In the end, the companies that strike “DataOps gold” won’t be those that head off to gold country but rather the businesses that embrace a more methodical approach focused on identifying smaller nuggets, those projects that can have a large impact and over time will gradually transform their businesses.

At Hitachi Vantara, we know DataOps represents the synthesis of what has worked well in enterprise software over the past few decades and we’ve a lot. First and foremost, when it comes to gaining transformative value from data, most victories come from the creation and productization of data supply chains. This is true of ERP systems, CRM and social media, digital advertising and others.

We’ve also learned that the days when data supply chains were created by one-off custom engineering projects are long gone. Today we’re operating in a world where there are a multitude of powerful tools on the table. This includes data lakes, data discovery tools, special-purpose data repositories of many types, advanced analytics, artificial intelligence (AI) and machine learning (ML), and innovations in edge computing and storage. These new tools have created incredibly powerful services that have been supercharged by the cloud.

In this new world, data landscapes and services are being described and controlled by metadata, which lays the groundwork for policy-based automation, risk management, and orchestration at a new scale. Enter DataOps, which is essentially a new meta-design pattern for combining these elements into data supply chains that are much easier to create, maintain, and automate. DataOps takes the lessons learned in DevOps—breaking silos and expanding automation—and extends them to encompass all data in an enterprise.

Like DevOps, DataOps isn’t a new product category. It’s an emerging discipline or as we say at Hitachi Vantara, a methodology that combines new data management architectures, policies, and collaborative best practices. And like many emerging concepts, vendors and internal departments are all claiming their DataOps leadership.

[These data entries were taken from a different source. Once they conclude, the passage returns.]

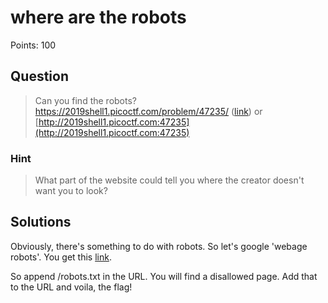 # where are the robots

Points: 100

## Question

> Can you find the robots? https://2019shell1.picoctf.com/problem/47235/ ([link](https://2019shell1.picoctf.com/problem/47235)) or [http://2019shell1.picoctf.com:47235](http://2019shell1.picoctf.com:47235)

### Hint

> What part of the website could tell you where the creator doesn't want you to look?

## Solutions

Obviously, there's something to do with robots. So let's google 'webage robots'. You get this [link](https://moz.com/learn/seo/robotstxt).

So append /robots.txt in the URL. You will find a disallowed page. Add that to the URL and voila, the flag!
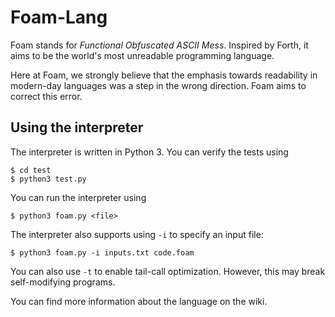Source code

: # Foam-Lang

Foam stands for *Functional Obfuscated ASCII Mess*. Inspired by Forth,
it aims to be the world's most unreadable programming language.

Here at Foam, we strongly believe that the emphasis towards readability
in modern-day languages was a step in the wrong direction. Foam aims
to correct this error.

## Using the interpreter

The interpreter is written in Python 3. You can verify the tests using

    $ cd test 
    $ python3 test.py

You can run the interpreter using

    $ python3 foam.py <file>

The interpreter also supports using `-i` to specify an input file:

    $ python3 foam.py -i inputs.txt code.foam

You can also use `-t` to enable tail-call optimization. However, this
may break self-modifying programs.

You can find more information about the language on the wiki.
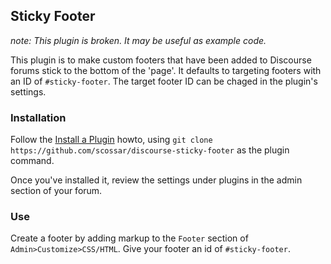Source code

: ## Sticky Footer

*note: This plugin is broken. It may be useful as example code.*

This plugin is to make custom footers that have been added to Discourse forums stick to the
bottom of the 'page'. It defaults to targeting footers with an ID of `#sticky-footer`.
The target footer ID can be chaged in the plugin's settings.

### Installation

Follow the [Install a Plugin](https://meta.discourse.org/t/install-a-plugin/19157) howto, using
`git clone https://github.com/scossar/discourse-sticky-footer` as the plugin command.

Once you've installed it, review the settings under plugins in the admin section of your
forum.

### Use
Create a footer by adding markup to the `Footer` section of `Admin>Customize>CSS/HTML`.
Give your footer an id of `#sticky-footer`.
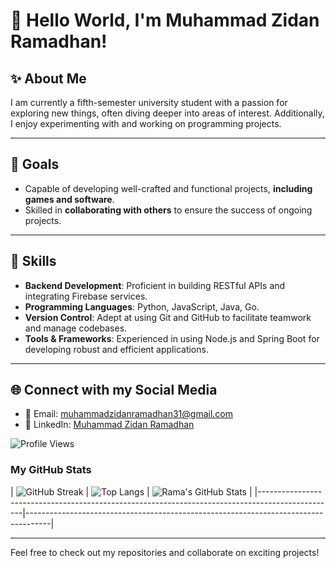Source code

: # 👋 Hello World, I'm Muhammad Zidan Ramadhan!

## ✨ About Me

I am currently a fifth-semester university student with a passion for exploring new things, often diving deeper into areas of interest. Additionally, I enjoy experimenting with and working on programming projects.

---

## 🎯 Goals

- Capable of developing well-crafted and functional projects, **including games and software**.
- Skilled in **collaborating with others** to ensure the success of ongoing projects.

---

## 🔧 Skills

- **Backend Development**: Proficient in building RESTful APIs and integrating Firebase services.
- **Programming Languages**: Python, JavaScript, Java, Go.
- **Version Control**: Adept at using Git and GitHub to facilitate teamwork and manage codebases.
- **Tools & Frameworks**: Experienced in using Node.js and Spring Boot for developing robust and efficient applications.

---

## 🌐 Connect with my Social Media

- 📧 Email: muhammadzidanramadhan31@gmail.com
- 💼 LinkedIn: [Muhammad Zidan Ramadhan](https://www.linkedin.com/in/muhammad-zidan-ramadhan-47b9892a8/)

![Profile Views](https://komarev.com/ghpvc/?username=MuhammadZidanRamadhan&color=blue)

### My GitHub Stats
| ![GitHub Streak](https://github-readme-streak-stats.herokuapp.com?user=rama1581&theme=radical) | ![Top Langs](https://github-readme-stats.vercel.app/api/top-langs/?username=rama1581&layout=compact&theme=radical) | ![Rama's GitHub Stats](https://github-readme-stats.vercel.app/api?username=rama1581&show_icons=true&theme=radical) |
|-------------------------------------------------------------------------------------------------|------------------------------------------------------------------------------------|

---

Feel free to check out my repositories and collaborate on exciting projects!
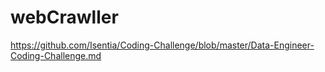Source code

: # webCrawller

https://github.com/Isentia/Coding-Challenge/blob/master/Data-Engineer-Coding-Challenge.md
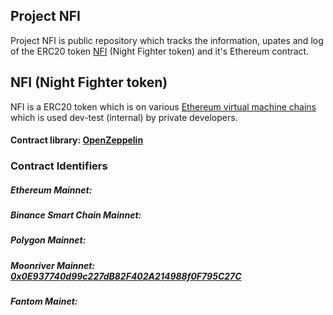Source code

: ## Project NFI

Project NFI is public repository which tracks the information, upates and log of the ERC20 token [NFI](google.com) (Night Fighter token) and it's Ethereum contract.

## NFI (Night Fighter token)

NFI is a ERC20 token which is on various [Ethereum virtual machine chains]() which is used dev-test (internal) by private developers.

#### Contract library: [OpenZeppelin](OpenZeppelin.com)

### Contract Identifiers 
##### Ethereum Mainnet: 
##### Binance Smart Chain Mainnet:
##### Polygon Mainnet:
##### Moonriver Mainnet: [0x0E937740d99c227dB82F402A214988f0F795C27C]()
##### Fantom Mainet:


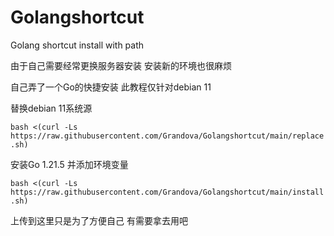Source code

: # Golangshortcut

Golang shortcut install with path

由于自己需要经常更换服务器安装 安装新的环境也很麻烦

自己弄了一个Go的快捷安装 此教程仅针对debian 11

替换debian 11系统源

`bash <(curl -Ls https://raw.githubusercontent.com/Grandova/Golangshortcut/main/replace.sh)`

安装Go 1.21.5 并添加环境变量

`bash <(curl -Ls https://raw.githubusercontent.com/Grandova/Golangshortcut/main/install.sh)`

上传到这里只是为了方便自己 有需要拿去用吧
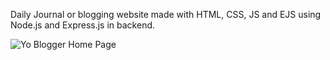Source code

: Daily Journal or blogging website made with HTML, CSS, JS and EJS using Node.js and Express.js in backend.

![Yo Blogger Home Page](https://github.com/shivansh-khokhar/yo-blogger/assets/91069621/50ee26fb-c41b-45f9-8467-24f318b4d162)

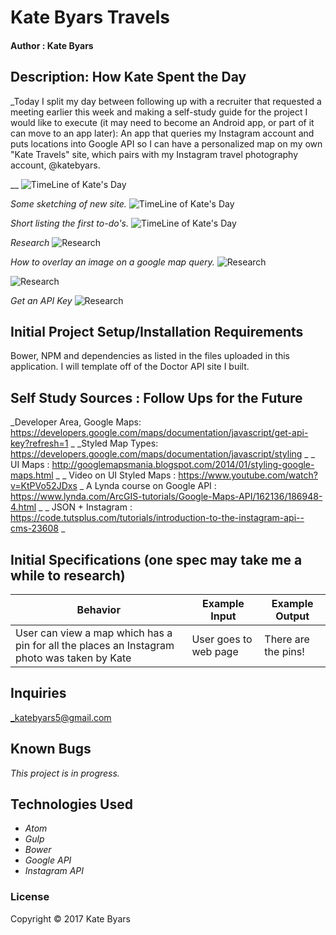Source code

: 

# Kate Byars Travels

#### Author : Kate Byars

## Description: How Kate Spent the Day
_Today I split my day between following up with a recruiter that requested a meeting earlier this week and making a self-study guide for the project I would like to execute (it may need to become an Android app, or part of it can move to an app later): An app that queries my Instagram account and puts locations into Google API so I can have a personalized map on my own "Kate Travels" site, which pairs with my Instagram travel photography account, @katebyars.

__
![TimeLine of Kate's Day](images/4.png)

_Some sketching of new site._
![TimeLine of Kate's Day](images/7.png)

_Short listing the first to-do's._
![TimeLine of Kate's Day](images/8.png)

_Research_
![Research](images/1.png)

_How to overlay an image on a google map query._
![Research](images/3a.png)

![Research](images/3.png)

_Get an API Key_
![Research](images/6.png)


## Initial Project Setup/Installation Requirements
Bower, NPM and dependencies as listed in the files uploaded in this application. I will template off of the Doctor API site I built.

## Self Study Sources : Follow Ups for the Future
_Developer Area, Google Maps: https://developers.google.com/maps/documentation/javascript/get-api-key?refresh=1 _
_Styled Map Types: https://developers.google.com/maps/documentation/javascript/styling _
_ UI Maps : http://googlemapsmania.blogspot.com/2014/01/styling-google-maps.html _
_ Video on UI Styled Maps : https://www.youtube.com/watch?v=KtPVo52JDxs
_ A Lynda course on Google API : https://www.lynda.com/ArcGIS-tutorials/Google-Maps-API/162136/186948-4.html _
_ JSON + Instagram : https://code.tutsplus.com/tutorials/introduction-to-the-instagram-api--cms-23608 _

## Initial Specifications (one spec may take me a while to research)

| Behavior      | Example Input      | Example Output       |
| ------------- | ------------- | ------------- |
| User can view a map which has a pin for all the places an Instagram photo was taken by Kate  | User goes to web page  |  There are the pins!  |


## Inquiries ##
_katebyars5@gmail.com

## Known Bugs
_This project is in progress._


## Technologies Used

* _Atom_
* _Gulp_
* _Bower_
* _Google API_
* _Instagram API_

### License

Copyright &copy; 2017 Kate Byars
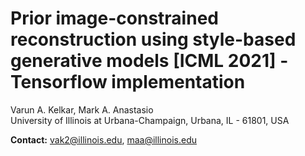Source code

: # Prior image-constrained reconstruction using style-based generative models [ICML 2021] - Tensorflow implementation

Varun A. Kelkar, Mark A. Anastasio <br />
University of Illinois at Urbana-Champaign, Urbana, IL - 61801, USA

**Contact:** vak2@illinois.edu, maa@illinois.edu
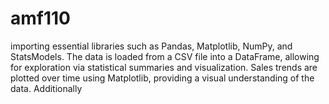# amf110
 importing essential libraries such as Pandas, Matplotlib, NumPy, and StatsModels. The data is loaded from a CSV file into a DataFrame, allowing for exploration via statistical summaries and visualization. Sales trends are plotted over time using Matplotlib, providing a visual understanding of the data. Additionally
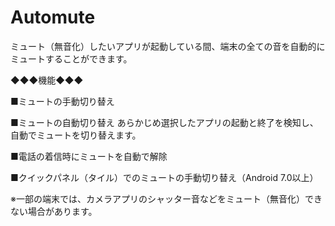 # Automute

ミュート（無音化）したいアプリが起動している間、端末の全ての音を自動的にミュートすることができます。


◆◆◆機能◆◆◆

■ミュートの手動切り替え

■ミュートの自動切り替え
あらかじめ選択したアプリの起動と終了を検知し、自動でミュートを切り替えます。

■電話の着信時にミュートを自動で解除

■クイックパネル（タイル）でのミュートの手動切り替え（Android 7.0以上）


※一部の端末では、カメラアプリのシャッター音などをミュート（無音化）できない場合があります。
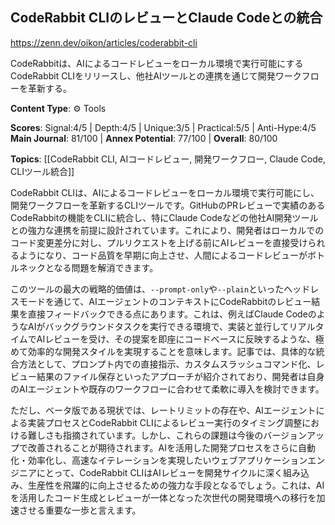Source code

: ## CodeRabbit CLIのレビューとClaude Codeとの統合

https://zenn.dev/oikon/articles/coderabbit-cli

CodeRabbitは、AIによるコードレビューをローカル環境で実行可能にするCodeRabbit CLIをリリースし、他社AIツールとの連携を通じて開発ワークフローを革新する。

**Content Type**: ⚙️ Tools

**Scores**: Signal:4/5 | Depth:4/5 | Unique:3/5 | Practical:5/5 | Anti-Hype:4/5
**Main Journal**: 81/100 | **Annex Potential**: 77/100 | **Overall**: 80/100

**Topics**: [[CodeRabbit CLI, AIコードレビュー, 開発ワークフロー, Claude Code, CLIツール統合]]

CodeRabbit CLIは、AIによるコードレビューをローカル環境で実行可能にし、開発ワークフローを革新するCLIツールです。GitHubのPRレビューで実績のあるCodeRabbitの機能をCLIに統合し、特にClaude Codeなどの他社AI開発ツールとの強力な連携を前提に設計されています。これにより、開発者はローカルでのコード変更差分に対し、プルリクエストを上げる前にAIレビューを直接受けられるようになり、コード品質を早期に向上させ、人間によるコードレビューがボトルネックとなる問題を解消できます。

このツールの最大の戦略的価値は、`--prompt-only`や`--plain`といったヘッドレスモードを通じて、AIエージェントのコンテキストにCodeRabbitのレビュー結果を直接フィードバックできる点にあります。これは、例えばClaude CodeのようなAIがバックグラウンドタスクを実行できる環境で、実装と並行してリアルタイムでAIレビューを受け、その提案を即座にコードベースに反映するような、極めて効率的な開発スタイルを実現することを意味します。記事では、具体的な統合方法として、プロンプト内での直接指示、カスタムスラッシュコマンド化、レビュー結果のファイル保存といったアプローチが紹介されており、開発者は自身のAIエージェントや既存のワークフローに合わせて柔軟に導入を検討できます。

ただし、ベータ版である現状では、レートリミットの存在や、AIエージェントによる実装プロセスとCodeRabbit CLIによるレビュー実行のタイミング調整における難しさも指摘されています。しかし、これらの課題は今後のバージョンアップで改善されることが期待されます。AIを活用した開発プロセスをさらに自動化・効率化し、高速なイテレーションを実現したいウェブアプリケーションエンジニアにとって、CodeRabbit CLIはAIレビューを開発サイクルに深く組み込み、生産性を飛躍的に向上させるための強力な手段となるでしょう。これは、AIを活用したコード生成とレビューが一体となった次世代の開発環境への移行を加速させる重要な一歩と言えます。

For this very reason, vendors must explain what they mean when talking about DataOps in order to help businesses find the right fit. At Hitachi Vantara we did just that in a new white paper titled, “Is DataOps Your Windfall of Value?” This paper breaks DataOps down into three layers:



      Operations agility

 Here’s a quick summary of each of these layers.



DataOps for analytics creates agile data pipelines that streamline the process of getting data into the hands of end users who want to solve business challenges. Now, instead of having data “pushed” at them by data gatekeepers, DataOps lets end-users “pull” data from wherever it is located which ultimately restructures the entire data supply chain.

As a result we have are more agile data pipelines. However these pipelines are not focused solely on providing data for data dashboarding and analytics. Instead, we have different pipelines for everything from AI/ML models to applications to support for automation.

Because of this DataOps requires a more searchable and automated data management infrastructure than most companies have today in order to help users locate and transform data to feed these agile data pipelines.

With DataOps, the amount of data and the demand for it will increase, as will the number of users looking to tap into it. If that’s not challenging enough, these users will also be looking for different types of data pipelines, with some relying on real-time data and others operating with batch processes that run less frequently. Because of this, DataOps must ensure that all of these pipelines can be easily maintained and supported to help the business tap into use full value and make each piece more useful to the organization.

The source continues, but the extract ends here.